No, the texts got me down because they kept telling me how much she wanted to get a dissolution and how we are un-fixable.


----------



## Mark72 (May 26, 2012)

Sadwithtwolittlegirls said:


> Ignore her texts.. if she send e-mails then put them in a separate folder for later. If you have an Iphone or Andriod put a call recorder app on your phone so if she calls up mean or something you will have a copy of it.
> 
> You need to keep quiet at the house.. can you leave with the kids and go to a park for your time with them? Get them away from her so you can have quality time with them


That's the problem. It would cause tension if I tried. She also has a leg to stand on because I have a heart surgery coming up next week and I was told by the doc not to excercise.

I am trying to do the right thing, not just the thing that will make me feel better. Yes, I want her back, but I also want to know that I have done the RIGHT things. Haven't done that in the past. Again, I'm not a complete monster but I could have been better.


----------



## wiigirl (Jun 14, 2012)

Sadwithtwolittlegirls said:


> Ignore her texts.. if she send e-mails then put them in a separate folder for later. If you have an Iphone or Andriod put a call recorder app on your phone so if she calls up mean or something you will have a copy of it.
> 
> You need to keep quiet at the house.. can you leave with the kids and go to a park for your time with them? Get them away from her so you can have quality time with them












X2 on getting the kids alone with you...
_Posted via Mobile Device_


----------



## Shocker (Jul 26, 2012)

Going to be tough but stay positive. I read some positive thinking books and seriously do something fun. Really do SOMETHING at all. If you sit around moping you will be in trouble. Get yourself up and do something whether you like it or not.


----------



## rrpa (Jul 26, 2012)

Shocker said:


> Going to be tough but stay positive. If you sit around moping you will be in trouble. Get yourself up and do something whether you like it or not.
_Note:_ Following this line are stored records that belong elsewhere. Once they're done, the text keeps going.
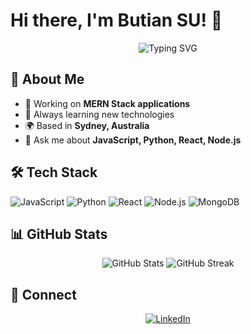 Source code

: # Hi there, I'm Butian SU! 👋

<div align="center">
  <img src="https://readme-typing-svg.herokuapp.com?font=Fira+Code&pause=1000&color=36BCF7&center=true&vCenter=true&width=435&lines=Full+Stack+Developer;Sydney%2C+Australia+%F0%9F%87%A6%F0%9F%87%BA" alt="Typing SVG" />
</div>

## 🚀 About Me
- 🔭 Working on **MERN Stack applications**
- 🌱 Always learning new technologies
- 🌍 Based in **Sydney, Australia**
- 💬 Ask me about **JavaScript, Python, React, Node.js**

## 🛠️ Tech Stack
<p align="left">
  <img src="https://img.shields.io/badge/JavaScript-F7DF1E?style=for-the-badge&logo=javascript&logoColor=black" alt="JavaScript"/>
  <img src="https://img.shields.io/badge/Python-3776AB?style=for-the-badge&logo=python&logoColor=white" alt="Python"/>
  <img src="https://img.shields.io/badge/React-20232A?style=for-the-badge&logo=react&logoColor=61DAFB" alt="React"/>
  <img src="https://img.shields.io/badge/Node.js-43853D?style=for-the-badge&logo=node.js&logoColor=white" alt="Node.js"/>
  <img src="https://img.shields.io/badge/MongoDB-4EA94B?style=for-the-badge&logo=mongodb&logoColor=white" alt="MongoDB"/>
</p>

## 📊 GitHub Stats
<div align="center">
  <img src="https://github-readme-stats.vercel.app/api?username=subutian&show_icons=true&theme=tokyonight&hide_border=true" alt="GitHub Stats"/>
  <img src="https://github-readme-streak-stats.herokuapp.com/?user=subutian&theme=tokyonight&hide_border=true" alt="GitHub Streak"/>
</div>

## 🤝 Connect
<div align="center">
  <a href="https://linkedin.com/in/subutian">
    <img src="https://img.shields.io/badge/LinkedIn-0077B5?style=for-the-badge&logo=linkedin&logoColor=white" alt="LinkedIn"/>
  </a>
</div>
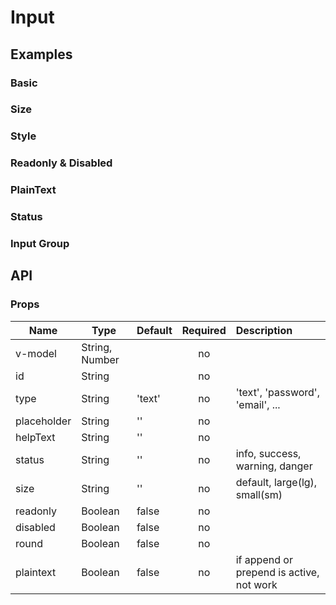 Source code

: # Input

## Examples
### Basic
<code-pen hash='ReKyLw' :height="150"></code-pen>

### Size
<code-pen hash='LgxmQv' :height="350"></code-pen>

### Style
<code-pen hash='ePgrKK' :height="250"></code-pen>

### Readonly & Disabled
<code-pen hash='MPJGqG' :height="250"></code-pen>

### PlainText 
<code-pen hash='OBWZdW' :height="150"></code-pen>

### Status 
<code-pen hash='rqjvRQ' :height="450"></code-pen>

### Input Group
<code-pen hash='MPJGMB' :height="250"></code-pen>

## API
### Props
| Name | Type | Default | Required | Description |
| ------ | ----------- | ------ |:-----:|:-------------|
| v-model | String, Number | | no | |
| id | String |  | no | |
| type | String | 'text' | no | 'text', 'password', 'email', ... |
| placeholder | String | '' | no | |
| helpText | String | '' | no | |
| status   | String | '' | no | info, success, warning, danger |
| size | String | '' | no | default, large(lg), small(sm) |
| readonly | Boolean | false | no | |
| disabled | Boolean | false | no | |
| round | Boolean | false | no | |
| plaintext | Boolean | false | no | if append or prepend is active, not work |
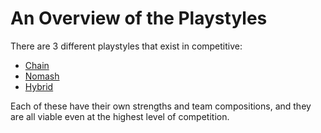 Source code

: # An Overview of the Playstyles

There are 3 different playstyles that exist in competitive: 
- [Chain](textF/chain.md)
- [Nomash](textF/nomash.md)
- [Hybrid](textF/hybrid.md)

Each of these have their own strengths and team compositions, and they are all viable even at the highest level of competition. 



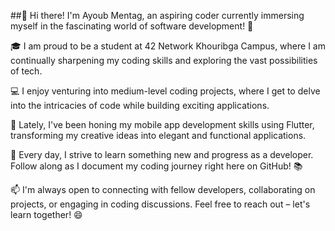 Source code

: ##👋 Hi there! I'm Ayoub Mentag, an aspiring coder currently immersing myself in the fascinating world of software development! 🚀

🎓 I am proud to be a student at 42 Network Khouribga Campus, where I am continually sharpening my coding skills and exploring the vast possibilities of tech.

💻 I enjoy venturing into medium-level coding projects, where I get to delve into the intricacies of code while building exciting applications.

📱 Lately, I've been honing my mobile app development skills using Flutter, transforming my creative ideas into elegant and functional applications.

🌱 Every day, I strive to learn something new and progress as a developer. Follow along as I document my coding journey right here on GitHub! 📚

📫 I'm always open to connecting with fellow developers, collaborating on projects, or engaging in coding discussions. Feel free to reach out – let's learn together! 😄

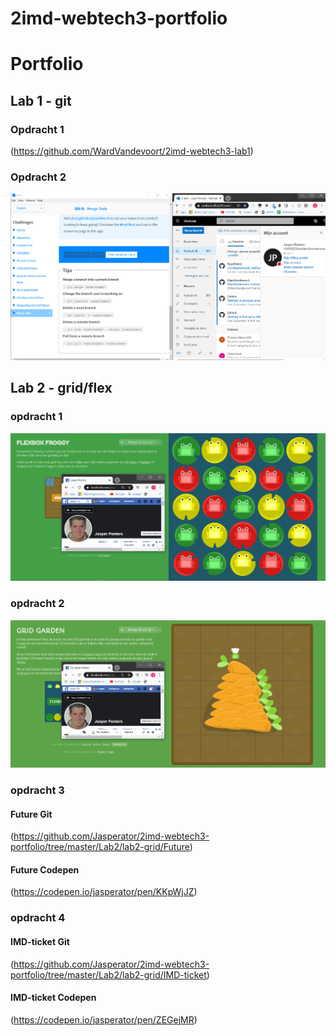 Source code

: # 2imd-webtech3-portfolio

# Portfolio
## Lab 1 - git
### Opdracht 1
(https://github.com/WardVandevoort/2imd-webtech3-lab1)
### Opdracht 2
![alt text](https://github.com/Jasperator/2imd-webtech3-portfolio/blob/master/Lab1/Git-it-Done-Bewijs.png "Git-It proof")
## Lab 2 - grid/flex
### opdracht 1
![alt text](https://github.com/Jasperator/2imd-webtech3-portfolio/blob/master/Lab2/bewijs-flexbox-froggy.png "flexbox proof")
### opdracht 2
![alt text](https://github.com/Jasperator/2imd-webtech3-portfolio/blob/master/Lab2/bewijs-grid-garden.png "Grid proof")
### opdracht 3
#### Future Git
(https://github.com/Jasperator/2imd-webtech3-portfolio/tree/master/Lab2/lab2-grid/Future)

#### Future Codepen
(https://codepen.io/jasperator/pen/KKpWjJZ)


### opdracht 4

#### IMD-ticket Git
(https://github.com/Jasperator/2imd-webtech3-portfolio/tree/master/Lab2/lab2-grid/IMD-ticket)
#### IMD-ticket Codepen

(https://codepen.io/jasperator/pen/ZEGejMR)




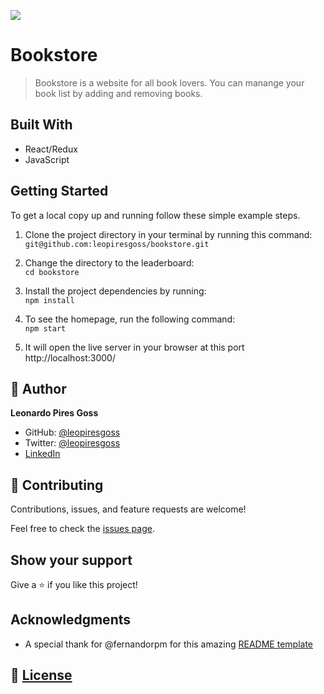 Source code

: ![](https://img.shields.io/badge/Microverse-blueviolet)

# Bookstore

> Bookstore is a website for all book lovers. You can manange your book list by adding and removing books.

## Built With

- React/Redux
- JavaScript

## Getting Started

To get a local copy up and running follow these simple example steps. 

1. Clone the project directory in your terminal by running this command: <br>
`git@github.com:leopiresgoss/bookstore.git`

1. Change the directory to the leaderboard: <br>
`cd bookstore`

3. Install the project dependencies by running: <br>
`npm install`

4. To see the homepage, run the following command: <br>
`npm start`

5. It will open the live server in your browser at this port http://localhost:3000/

## 👤 Author

**Leonardo Pires Goss**

- GitHub: [@leopiresgoss](https://github.com/leopiresgoss)
- Twitter: [@leopiresgoss](https://twitter.com/leonardopgoss)
- [LinkedIn](https://www.linkedin.com/in/leonardogoss/)


## 🤝 Contributing

Contributions, issues, and feature requests are welcome!

Feel free to check the [issues page](../../issues/).

## Show your support

Give a ⭐️ if you like this project!

## Acknowledgments

- A special thank for @fernandorpm for this amazing [README template](https://github.com/microverseinc/readme-template)

## 📝 [License](./LICENSE)
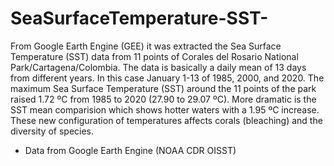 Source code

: # SeaSurfaceTemperature-SST-

From Google Earth Engine (GEE) it was extracted the Sea Surface Temperature (SST) data from 11 points of Corales del Rosario National Park/Cartagena/Colombia. The data is basically a daily mean of 13 days from different years. In this case January 1-13 of 1985, 2000, and 2020. The maximum Sea Surface Temperature (SST) around the 11 points of the park raised 1.72 ºC from 1985 to 2020 (27.90 to 29.07 ºC). More dramatic is the SST mean comparision which shows hotter waters with a 1.95 ºC increase. These new configuration of temperatures affects corals (bleaching) and the diversity of species.

 * Data from Google Earth Engine (NOAA CDR OISST)
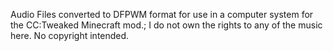 Audio Files converted to DFPWM format for use in a computer system for the CC:Tweaked Minecraft mod.;
I do not own the rights to any of the music here. No copyright intended.
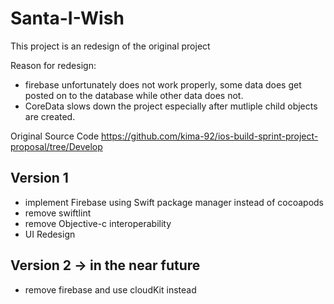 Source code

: # Santa-I-Wish

This project is an redesign of the original project

Reason for redesign: 
  - firebase unfortunately does not work properly, some data does get posted on to the database while other data does not. 
  - CoreData slows down the project especially after mutliple child objects are created. 
  
Original Source Code https://github.com/kima-92/ios-build-sprint-project-proposal/tree/Develop

## Version 1
- implement Firebase using Swift package manager instead of cocoapods
- remove swiftlint
- remove Objective-c interoperability
- UI Redesign

## Version 2 -> in the near future
- remove firebase and use cloudKit instead
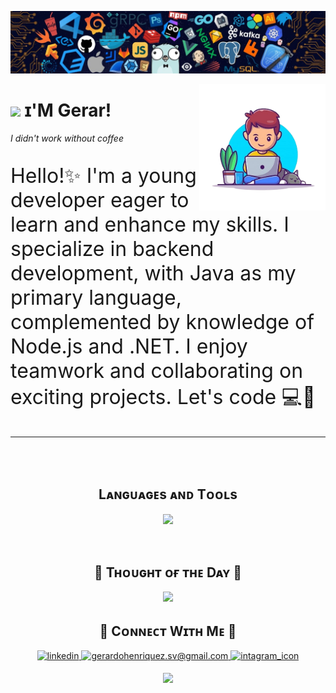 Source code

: <!--Banner-->
![Gerardohqz Banner Image](/Img/banner.jpeg)

<!--Night Owl image-->
<div>
  <img align="right" width="40%" src="/Img/profile.png">
</div>

<!--Header Name-->
# <img src="https://emojis.slackmojis.com/emojis/images/1531849430/4246/blob-sunglasses.gif?1531849430" width="30"/> ɪ'M Gerar! 
*I didn't work without coffee*
<br /> 

<!--Start Intro-->               
<p align="left" style="font-size: 32px;">Hello!✨ I'm a young developer eager to learn and enhance my skills. I specialize in backend development, with Java as my primary language, complemented by knowledge of Node.js and .NET. I enjoy teamwork and collaborating on exciting projects. Let's code 💻🚀 </p>

<!--End Intro-->

---
<br />
<br />

<!--Languages and Tools Section-->       
<h2 align="center">Lᴀɴɢᴜᴀɢᴇs ᴀɴᴅ Tᴏᴏʟs</h2> 
<p align="center">
<img width="550"  src="https://skillicons.dev/icons?i=java,cs,go,spring,nodejs,dotnet,mysql,postgres,sqlite,mongodb,git,docker,nodejs,react,angular,linux&perline=8"  />
</p>
<br />

<!--Dynamic Quote card updated everyday at 12 PM--> 
<h2 align="center">🌟 Tʜᴏᴜɢʜᴛ ᴏғ ᴛʜᴇ Dᴀʏ 🌟</h2>

<!--STARTS_HERE_QUOTE_CARD-->
<p align="center">
    <img src="https://readme-daily-quotes.vercel.app/api?author=Yanni&quote=Music%20is%20like%20creating%20an%20emotional%20painting.%20The%20sounds%20are%20the%20colors.&theme=dark&bg_color=011627&author_color=ffeb95">
</p>
<!--ENDS_HERE_QUOTE_CARD-->


<!--Contact Section--> 

<h2 align="center">🤝 Cᴏɴɴᴇᴄᴛ Wɪᴛʜ Mᴇ 🤝 </h2>
<div align="center">

 <a href="https://www.flaticon.com/free-icons/linkedin" target="_blank">
<img src=https://img.shields.io/badge/linkedin-%231E77B5.svg?&style=for-the-badge&logo=linkedin&logoColor=white alt=linkedin Linkedin style="margin-bottom: 5px;" />
</a>
  
<a href="mailto:gerardohenriquez.sv@gmail.com" target="_blank">
<img src="https://www.flaticon.com/free-icons/gmail" alt=gerardohenriquez.sv@gmail.com mail style="margin-bottom: 5px;" />
</a>

<a href="https://www.instagram.com/gerardohqz/" target="_blank">
<img src=https://www.flaticon.com/free-icons/instagram-logo alt=intagram_icon Instagram style="margin-bottom: 5px;" />
</a>

</div>

<!--Footer--> 
<p align="center">
  <img src="https://capsule-render.vercel.app/api?type=waving&color=gradient&height=65&section=footer"/>
</p>
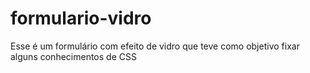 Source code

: # formulario-vidro
Esse é um formulário com efeito de vidro que teve como objetivo fixar alguns conhecimentos de CSS
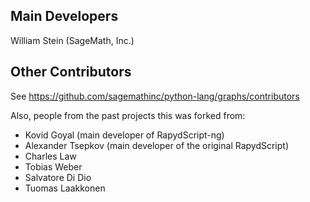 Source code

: ## Main Developers

William Stein (SageMath, Inc.)

## Other Contributors

See https://github.com/sagemathinc/python-lang/graphs/contributors

Also, people from the past projects this was forked from:

- Kovid Goyal (main developer of RapydScript-ng)
- Alexander Tsepkov (main developer of the original RapydScript)
- Charles Law
- Tobias Weber
- Salvatore Di Dio
- Tuomas Laakkonen

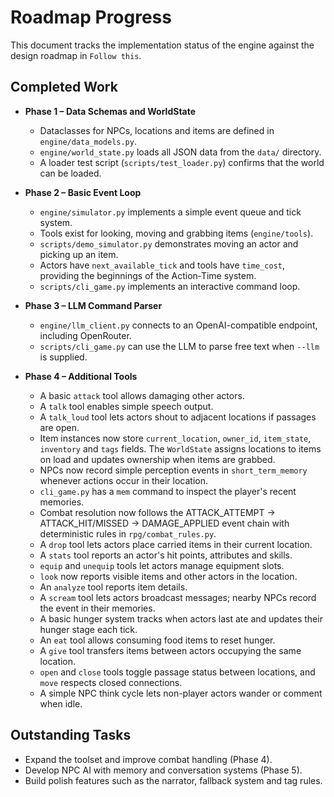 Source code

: # Roadmap Progress

This document tracks the implementation status of the engine against the design roadmap in `Follow this`.

## Completed Work

- **Phase 1 – Data Schemas and WorldState**
  - Dataclasses for NPCs, locations and items are defined in `engine/data_models.py`.
  - `engine/world_state.py` loads all JSON data from the `data/` directory.
  - A loader test script (`scripts/test_loader.py`) confirms that the world can be loaded.

- **Phase 2 – Basic Event Loop**
  - `engine/simulator.py` implements a simple event queue and tick system.
  - Tools exist for looking, moving and grabbing items (`engine/tools`).
  - `scripts/demo_simulator.py` demonstrates moving an actor and picking up an item.
  - Actors have `next_available_tick` and tools have `time_cost`, providing the
    beginnings of the Action‑Time system.
  - `scripts/cli_game.py` implements an interactive command loop.

- **Phase 3 – LLM Command Parser**
  - `engine/llm_client.py` connects to an OpenAI-compatible endpoint, including OpenRouter.
  - `scripts/cli_game.py` can use the LLM to parse free text when `--llm` is supplied.

- **Phase 4 – Additional Tools**
  - A basic `attack` tool allows damaging other actors.
  - A `talk` tool enables simple speech output.
  - A `talk_loud` tool lets actors shout to adjacent locations if passages are open.
  - Item instances now store `current_location`, `owner_id`, `item_state`,
    `inventory` and `tags` fields. The `WorldState` assigns locations to items on
    load and updates ownership when items are grabbed.
  - NPCs now record simple perception events in `short_term_memory` whenever
    actions occur in their location.
  - `cli_game.py` has a `mem` command to inspect the player's recent memories.
  - Combat resolution now follows the ATTACK_ATTEMPT -> ATTACK_HIT/MISSED ->
    DAMAGE_APPLIED event chain with deterministic rules in `rpg/combat_rules.py`.
  - A `drop` tool lets actors place carried items in their current location.
  - A `stats` tool reports an actor's hit points, attributes and skills.
  - `equip` and `unequip` tools let actors manage equipment slots.
  - `look` now reports visible items and other actors in the location.
  - An `analyze` tool reports item details.
  - A `scream` tool lets actors broadcast messages; nearby NPCs record the event in their memories.
  - A basic hunger system tracks when actors last ate and updates their hunger stage each tick.
  - An `eat` tool allows consuming food items to reset hunger.
  - A `give` tool transfers items between actors occupying the same location.
  - `open` and `close` tools toggle passage status between locations, and `move` respects closed connections.
  - A simple NPC think cycle lets non-player actors wander or comment when idle.

## Outstanding Tasks

- Expand the toolset and improve combat handling (Phase 4).
- Develop NPC AI with memory and conversation systems (Phase 5).
- Build polish features such as the narrator, fallback system and tag rules.


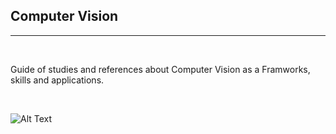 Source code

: ## Computer Vision 
<hr>
<br>


Guide of studies and references about Computer Vision as a Framworks, skills and applications. 


<br>

![Alt Text](https://thumbs.gfycat.com/IdioticSoreGhostshrimp-size_restricted.gif)

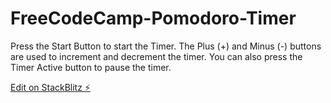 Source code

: # FreeCodeCamp-Pomodoro-Timer

Press the Start Button to start the Timer.
The Plus (+) and Minus (-) buttons are used to increment and decrement the timer.
You can also press the Timer Active button to pause the timer.

[Edit on StackBlitz ⚡️](https://stackblitz.com/edit/react-yozfwv) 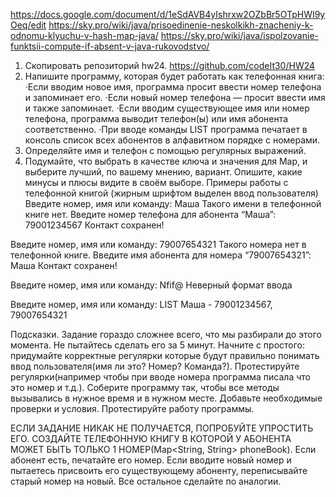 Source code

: https://docs.google.com/document/d/1eSdAVB4yIshrxw2OZbBr5OTpHWI9yOeq/edit
https://sky.pro/wiki/java/prisoedinenie-neskolkikh-znacheniy-k-odnomu-klyuchu-v-hash-map-java/
https://sky.pro/wiki/java/ispolzovanie-funktsii-compute-if-absent-v-java-rukovodstvo/
1. Скопировать репозиторий hw24. https://github.com/codeIt30/HW24
2. Напишите программу, которая будет работать как телефонная книга:
   ·Если вводим новое имя, программа просит ввести номер телефона и запоминает его.
   ·Если новый номер телефона — просит ввести имя и также запоминает.
   ·Если вводим существующее имя или номер телефона, программа выводит телефон(ы) или имя абонента соответственно.
   ·При вводе команды LIST программа печатает в консоль список всех абонентов в алфавитном порядке с номерами.
2. Определяйте имя и телефон с помощью регулярных выражений.
3. Подумайте, что выбрать в качестве ключа и значения для Map, и выберите лучший, по вашему мнению, вариант. Опишите, какие минусы и плюсы видите в своём выборе.
   Примеры работы с телефонной книгой (жирным шрифтом выделен ввод пользователя)
   Введите номер, имя или команду:
   Маша
   Такого имени в телефонной книге нет.
   Введите номер телефона для абонента “Маша”:
   79001234567
   Контакт сохранен!

Введите номер, имя или команду:
79007654321
Такого номера нет в телефонной книге.
Введите имя абонента для номера “79007654321”:
Маша
Контакт сохранен!

Введите номер, имя или команду:
Nfif@
Неверный формат ввода

Введите номер, имя или команду:
LIST
Маша - 79001234567, 79007654321

Подсказки.
Задание гораздо сложнее всего, что мы разбирали до этого момента.
Не пытайтесь сделать его за 5 минут.
Начните с простого: придумайте корректные регулярки которые будут правильно понимать ввод пользователя(имя ли это? Номер? Команда?).
Протестируйте регулярки(например чтобы при вводе номера программа писала что это номер и т.д.).
Соберите программу так, чтобы все методы вызывались в нужное время и в нужном месте. Добавьте необходимые проверки и условия. Протестируйте работу программы.

ЕСЛИ ЗАДАНИЕ НИКАК НЕ ПОЛУЧАЕТСЯ, ПОПРОБУЙТЕ УПРОСТИТЬ ЕГО.
СОЗДАЙТЕ ТЕЛЕФОННУЮ КНИГУ В КОТОРОЙ У АБОНЕНТА МОЖЕТ БЫТЬ ТОЛЬКО 1 НОМЕР(Map<String, String> phoneBook). Если абонент есть, печатайте его номер. Если вводите новый номер и пытаетесь присвоить его существующему абоненту, переписывайте старый номер на новый. Все остальное сделайте по аналогии.

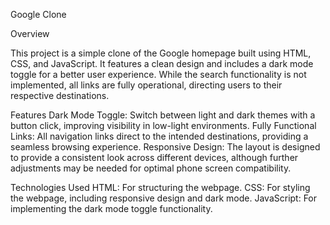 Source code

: Google Clone

Overview

This project is a simple clone of the Google homepage built using HTML, CSS, and JavaScript. 
It features a clean design and includes a dark mode toggle for a better user experience. 
While the search functionality is not implemented, all links are fully operational, directing users to their respective destinations.

Features
Dark Mode Toggle: Switch between light and dark themes with a button click, improving visibility in low-light environments.
Fully Functional Links: All navigation links direct to the intended destinations, providing a seamless browsing experience.
Responsive Design: The layout is designed to provide a consistent look across different devices, although further adjustments may be needed for optimal phone screen compatibility.

Technologies Used
HTML: For structuring the webpage.
CSS: For styling the webpage, including responsive design and dark mode.
JavaScript: For implementing the dark mode toggle functionality.
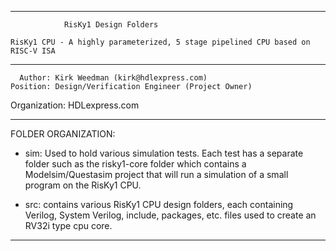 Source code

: ****************************************************************************************

				RisKy1 Design Folders

    RisKy1 CPU - A highly parameterized, 5 stage pipelined CPU based on RISC-V ISA
----------------------------------------------------------------------------------------

      Author: Kirk Weedman (kirk@hdlexpress.com)
    Position: Design/Verification Engineer (Project Owner)
Organization: HDLexpress.com

----------------------------------------------------------------------------------------

FOLDER ORGANIZATION:

- sim:   Used to hold various simulation tests. Each test has a separate folder such as 
         the risky1-core folder which contains a Modelsim/Questasim project that will run
         a simulation of a small program on the RisKy1 CPU.
         
- src:   contains various RisKy1 CPU design folders, each containing Verilog, System Verilog,
         include, packages, etc. files used to create an RV32i type cpu core.
 
****************************************************************************************
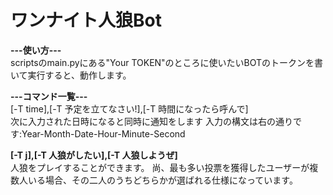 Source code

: # ワンナイト人狼Bot

<b><p>---使い方---<br></b>
scriptsのmain.pyにある"Your TOKEN"のところに使いたいBOTのトークンを書いて実行すると、動作します。</p>

<b><p>---コマンド一覧---<br></b>
[-T time],[-T 予定を立てなさい!],[-T 時間になったら呼んで]<br>
次に入力された日時になると同時に通知をします
入力の構文は右の通りです:Year-Month-Date-Hour-Minute-Second</p>

<b><p>[-T j],[-T 人狼がしたい],[-T 人狼しようぜ]<br></b>
人狼をプレイすることができます。
尚、最も多い投票を獲得したユーザーが複数人いる場合、その二人のうちどちらかが選ばれる仕様になっています。</p>
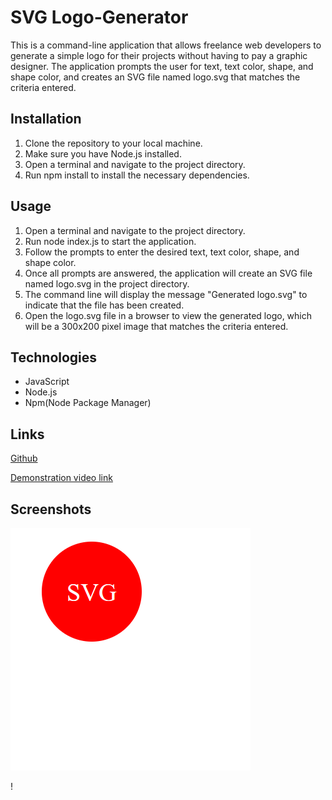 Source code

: # SVG Logo-Generator

This is a command-line application that allows freelance web developers to generate a simple logo for their projects without having to pay a graphic designer. The application prompts the user for text, text color, shape, and shape color, and creates an SVG file named logo.svg that matches the criteria entered.

## Installation

1. Clone the repository to your local machine.
2. Make sure you have Node.js installed.
3. Open a terminal and navigate to the project directory.
4. Run npm install to install the necessary dependencies.

## Usage

1. Open a terminal and navigate to the project directory.
2. Run node index.js to start the application.
3. Follow the prompts to enter the desired text, text color, shape, and shape color.
4. Once all prompts are answered, the application will create an SVG file named logo.svg in the project directory.
5. The command line will display the message "Generated logo.svg" to indicate that the file has been created.
6. Open the logo.svg file in a browser to view the generated logo, which will be a 300x200 pixel image that matches the criteria entered.




## Technologies
* JavaScript
* Node.js
* Npm(Node Package Manager)



## Links 
[Github](https://github.com/sunainaojha/SVG-Logo)

[Demonstration video link](https://watch.screencastify.com/v/z24wzqRB1tvb295xACWH)

## Screenshots
![project.pic](./image/project.pic.png)

!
Absolutely correct. I know for myself that after I "make myself" do something, it takes the hurt away for a little while. Focus on the kids. Show them no matter what, you are there for them.

I am just in the beginning of my D (or at least that's what the stbxw says) so I feel for you. I am right there with you and know how you feel.


----------



## Mark72 (May 26, 2012)

I went to see my kids tonight. We had a grand time. She was having fun in the living room with her family, I was in the playroom with mine. The scene was tense when I put the kids to bed and came back into their world. Her parents love me. She pretends not to. 
SHe is taking me to my surgery - I am staying there on Monday night and leaving Tuesday at 4am. Then will go back to their house on Friday and stay the rest of the weekend. Perhaps this is the ambein talking, or just the pain of missing my family so much. My wife is a nurse... Florence Nightingale, please help!


----------



## Frostflower (Jul 22, 2012)

Mark72 said:


> I went to see my kids tonight. We had a grand time. She was having fun in the living room with her family, I was in the playroom with mine. The scene was tense when I put the kids to bed and came back into their world. Her parents love me. She pretends not to.
> SHe is taking me to my surgery - I am staying there on Monday night and leaving Tuesday at 4am. Then will go back to their house on Friday and stay the rest of the weekend. Perhaps this is the ambein talking, or just the pain of missing my family so much. My wife is a nurse... Florence Nightingale, please help!



Glad you had a good visit with your children.

At least you will be in good medical hands during your recuperation. But aren't you worried about the stress of having her around on your heart? You did say your were having heart surgery.


----------



## bribrius (Jun 29, 2012)

i'm not sure i would believe she wants a divorce. just a guess.
Bet her parents are putting pressure on her too .....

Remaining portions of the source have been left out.